=== Data to use ===

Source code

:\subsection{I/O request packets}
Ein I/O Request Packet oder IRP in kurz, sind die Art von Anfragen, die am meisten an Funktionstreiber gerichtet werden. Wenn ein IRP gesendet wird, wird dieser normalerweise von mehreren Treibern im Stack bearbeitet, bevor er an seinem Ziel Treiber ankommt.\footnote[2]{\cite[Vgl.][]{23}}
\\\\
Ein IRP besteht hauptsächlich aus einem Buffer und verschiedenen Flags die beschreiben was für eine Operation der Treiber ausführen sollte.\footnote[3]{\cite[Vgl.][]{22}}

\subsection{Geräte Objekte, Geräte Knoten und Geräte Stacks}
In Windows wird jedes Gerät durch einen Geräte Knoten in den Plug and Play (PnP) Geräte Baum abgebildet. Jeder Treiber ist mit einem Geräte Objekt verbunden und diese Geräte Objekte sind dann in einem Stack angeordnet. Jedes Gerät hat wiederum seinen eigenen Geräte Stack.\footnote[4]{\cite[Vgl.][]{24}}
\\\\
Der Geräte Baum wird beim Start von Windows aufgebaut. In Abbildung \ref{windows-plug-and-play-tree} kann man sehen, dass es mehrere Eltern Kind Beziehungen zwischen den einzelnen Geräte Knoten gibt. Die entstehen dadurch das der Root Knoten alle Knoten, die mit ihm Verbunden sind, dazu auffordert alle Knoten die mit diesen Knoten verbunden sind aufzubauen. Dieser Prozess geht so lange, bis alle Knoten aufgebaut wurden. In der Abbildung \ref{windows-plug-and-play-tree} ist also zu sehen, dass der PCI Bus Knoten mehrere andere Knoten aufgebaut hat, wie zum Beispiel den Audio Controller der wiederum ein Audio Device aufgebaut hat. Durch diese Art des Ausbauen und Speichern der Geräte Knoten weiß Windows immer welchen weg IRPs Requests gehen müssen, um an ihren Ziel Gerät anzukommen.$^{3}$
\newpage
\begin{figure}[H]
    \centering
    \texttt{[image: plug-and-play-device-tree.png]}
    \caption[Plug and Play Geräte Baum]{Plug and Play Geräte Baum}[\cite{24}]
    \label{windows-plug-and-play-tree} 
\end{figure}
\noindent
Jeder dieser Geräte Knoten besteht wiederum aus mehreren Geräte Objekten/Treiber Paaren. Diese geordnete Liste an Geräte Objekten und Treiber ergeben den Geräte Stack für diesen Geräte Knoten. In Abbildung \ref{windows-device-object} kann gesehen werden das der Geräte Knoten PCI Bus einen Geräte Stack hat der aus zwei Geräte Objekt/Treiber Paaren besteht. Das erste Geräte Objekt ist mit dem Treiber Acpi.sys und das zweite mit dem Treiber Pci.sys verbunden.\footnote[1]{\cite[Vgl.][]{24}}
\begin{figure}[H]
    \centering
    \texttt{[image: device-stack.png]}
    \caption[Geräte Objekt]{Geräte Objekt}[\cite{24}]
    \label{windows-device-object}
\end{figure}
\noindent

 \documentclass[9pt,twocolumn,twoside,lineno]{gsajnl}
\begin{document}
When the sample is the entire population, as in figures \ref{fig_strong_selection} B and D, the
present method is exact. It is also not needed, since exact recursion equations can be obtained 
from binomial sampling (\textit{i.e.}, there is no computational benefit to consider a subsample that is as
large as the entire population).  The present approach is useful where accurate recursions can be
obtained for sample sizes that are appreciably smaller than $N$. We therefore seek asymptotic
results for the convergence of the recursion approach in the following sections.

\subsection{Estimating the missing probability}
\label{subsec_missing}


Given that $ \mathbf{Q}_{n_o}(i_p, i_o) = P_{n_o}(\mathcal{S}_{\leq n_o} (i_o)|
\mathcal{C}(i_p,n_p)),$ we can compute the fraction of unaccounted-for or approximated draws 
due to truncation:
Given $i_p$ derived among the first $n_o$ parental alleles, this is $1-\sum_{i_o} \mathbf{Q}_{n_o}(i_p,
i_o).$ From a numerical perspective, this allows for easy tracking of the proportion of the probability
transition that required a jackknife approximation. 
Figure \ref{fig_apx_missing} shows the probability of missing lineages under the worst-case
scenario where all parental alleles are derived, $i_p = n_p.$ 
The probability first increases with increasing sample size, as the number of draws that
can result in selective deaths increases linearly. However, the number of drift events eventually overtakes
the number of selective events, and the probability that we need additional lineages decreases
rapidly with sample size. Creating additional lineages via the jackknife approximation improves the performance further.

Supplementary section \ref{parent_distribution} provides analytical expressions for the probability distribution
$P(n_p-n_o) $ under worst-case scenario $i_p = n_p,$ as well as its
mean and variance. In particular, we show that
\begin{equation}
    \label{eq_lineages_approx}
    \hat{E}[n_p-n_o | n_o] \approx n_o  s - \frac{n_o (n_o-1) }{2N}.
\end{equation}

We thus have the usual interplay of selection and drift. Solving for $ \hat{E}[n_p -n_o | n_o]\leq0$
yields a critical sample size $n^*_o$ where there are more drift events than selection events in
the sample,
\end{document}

===

> _Task goal_
Working through the records, find each line containing the word "probability" and copy it.

> _Answer section_
\subsection{Estimating the missing probability}
i_o).$ From a numerical perspective, this allows for easy tracking of the proportion of the probability
Figure \ref{fig_apx_missing} shows the probability of missing lineages under the worst-case
The probability first increases with increasing sample size, as the number of draws that
the number of selective events, and the probability that we need additional lineages decreases
Supplementary section \ref{parent_distribution} provides analytical expressions for the probability distribution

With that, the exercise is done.